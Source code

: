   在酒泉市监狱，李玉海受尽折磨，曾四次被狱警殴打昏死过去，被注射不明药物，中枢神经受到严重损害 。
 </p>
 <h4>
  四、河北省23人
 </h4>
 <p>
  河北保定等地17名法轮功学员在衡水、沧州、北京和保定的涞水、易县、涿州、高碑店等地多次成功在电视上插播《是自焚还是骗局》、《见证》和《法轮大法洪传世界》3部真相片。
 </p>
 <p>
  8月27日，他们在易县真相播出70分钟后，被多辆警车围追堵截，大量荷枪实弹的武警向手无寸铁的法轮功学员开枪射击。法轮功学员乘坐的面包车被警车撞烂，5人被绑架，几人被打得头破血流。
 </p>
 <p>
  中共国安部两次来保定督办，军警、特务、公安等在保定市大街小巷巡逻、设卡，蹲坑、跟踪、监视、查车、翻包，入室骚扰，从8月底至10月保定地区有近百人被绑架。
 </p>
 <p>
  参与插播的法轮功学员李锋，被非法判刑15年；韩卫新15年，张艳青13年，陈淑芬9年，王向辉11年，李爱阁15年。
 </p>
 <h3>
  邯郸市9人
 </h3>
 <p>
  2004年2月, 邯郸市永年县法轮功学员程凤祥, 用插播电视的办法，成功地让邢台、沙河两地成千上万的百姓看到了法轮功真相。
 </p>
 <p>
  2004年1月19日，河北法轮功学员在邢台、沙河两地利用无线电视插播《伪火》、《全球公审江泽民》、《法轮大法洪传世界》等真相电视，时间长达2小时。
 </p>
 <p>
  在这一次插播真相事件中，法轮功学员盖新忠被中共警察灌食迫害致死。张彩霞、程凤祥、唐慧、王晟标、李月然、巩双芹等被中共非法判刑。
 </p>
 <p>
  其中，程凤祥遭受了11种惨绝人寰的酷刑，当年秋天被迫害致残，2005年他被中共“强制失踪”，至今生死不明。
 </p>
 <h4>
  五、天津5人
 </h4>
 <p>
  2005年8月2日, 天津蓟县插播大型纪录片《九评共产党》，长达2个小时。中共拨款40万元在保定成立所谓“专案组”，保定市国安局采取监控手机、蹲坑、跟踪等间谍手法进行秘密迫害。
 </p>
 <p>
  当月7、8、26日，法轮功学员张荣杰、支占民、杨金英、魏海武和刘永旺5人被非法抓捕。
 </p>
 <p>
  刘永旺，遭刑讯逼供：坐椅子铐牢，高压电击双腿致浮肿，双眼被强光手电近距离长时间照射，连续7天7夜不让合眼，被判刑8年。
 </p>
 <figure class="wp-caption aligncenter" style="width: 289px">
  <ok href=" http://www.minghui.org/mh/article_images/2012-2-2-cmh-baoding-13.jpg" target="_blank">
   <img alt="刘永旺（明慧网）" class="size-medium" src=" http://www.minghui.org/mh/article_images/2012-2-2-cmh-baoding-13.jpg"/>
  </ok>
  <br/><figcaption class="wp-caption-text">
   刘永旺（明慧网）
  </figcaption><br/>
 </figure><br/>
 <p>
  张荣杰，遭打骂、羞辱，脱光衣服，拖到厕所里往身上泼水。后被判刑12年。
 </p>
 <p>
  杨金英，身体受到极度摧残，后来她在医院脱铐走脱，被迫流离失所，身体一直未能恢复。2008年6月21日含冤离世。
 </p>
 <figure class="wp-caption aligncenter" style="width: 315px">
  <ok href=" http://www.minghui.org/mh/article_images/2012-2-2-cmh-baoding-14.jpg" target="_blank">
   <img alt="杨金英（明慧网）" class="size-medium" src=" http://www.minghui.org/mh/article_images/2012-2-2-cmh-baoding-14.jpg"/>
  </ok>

------------------------------

_Try it_
Pull out every line holding "width" from the records above, and copy it.

_Your response_
 <figure class="wp-caption aligncenter" style="width: 289px">
 <figure class="wp-caption aligncenter" style="width: 315px">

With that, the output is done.